Exercise requirements
Find the string "subsection" in the records. Copy every line it appears in.

━━━━━ Data for analysis

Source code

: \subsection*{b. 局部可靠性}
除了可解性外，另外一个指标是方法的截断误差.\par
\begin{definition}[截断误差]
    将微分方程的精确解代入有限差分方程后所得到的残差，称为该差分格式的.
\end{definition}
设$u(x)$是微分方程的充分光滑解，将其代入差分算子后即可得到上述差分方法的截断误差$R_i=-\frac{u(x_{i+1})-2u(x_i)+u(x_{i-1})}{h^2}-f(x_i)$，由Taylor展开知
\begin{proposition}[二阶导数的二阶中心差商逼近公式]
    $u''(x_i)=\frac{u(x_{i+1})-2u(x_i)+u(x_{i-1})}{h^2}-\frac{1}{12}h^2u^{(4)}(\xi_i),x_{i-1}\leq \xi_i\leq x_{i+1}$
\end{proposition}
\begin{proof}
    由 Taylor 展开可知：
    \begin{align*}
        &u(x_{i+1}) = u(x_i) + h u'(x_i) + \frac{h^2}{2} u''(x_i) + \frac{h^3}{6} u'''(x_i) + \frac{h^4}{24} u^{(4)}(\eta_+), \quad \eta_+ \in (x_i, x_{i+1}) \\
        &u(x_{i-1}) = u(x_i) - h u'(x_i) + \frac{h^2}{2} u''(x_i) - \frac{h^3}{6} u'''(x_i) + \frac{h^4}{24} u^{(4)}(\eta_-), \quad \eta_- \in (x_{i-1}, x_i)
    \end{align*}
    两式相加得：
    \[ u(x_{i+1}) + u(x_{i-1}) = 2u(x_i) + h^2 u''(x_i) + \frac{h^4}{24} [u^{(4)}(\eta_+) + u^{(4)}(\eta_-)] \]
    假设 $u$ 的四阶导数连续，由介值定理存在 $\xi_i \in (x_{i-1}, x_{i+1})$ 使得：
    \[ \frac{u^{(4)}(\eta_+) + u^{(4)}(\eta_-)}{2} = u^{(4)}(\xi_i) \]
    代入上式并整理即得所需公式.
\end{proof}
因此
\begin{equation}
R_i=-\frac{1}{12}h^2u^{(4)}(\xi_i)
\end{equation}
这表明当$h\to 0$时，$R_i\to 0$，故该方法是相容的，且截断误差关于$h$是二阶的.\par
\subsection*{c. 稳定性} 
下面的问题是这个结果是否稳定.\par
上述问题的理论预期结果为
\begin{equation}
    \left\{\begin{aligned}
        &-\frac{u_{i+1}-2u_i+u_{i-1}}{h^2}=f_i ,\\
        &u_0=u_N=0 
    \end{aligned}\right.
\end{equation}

━━━━━━━━━━

Answer to the exercise
: \subsection*{b. 局部可靠性}
\subsection*{c. 稳定性} 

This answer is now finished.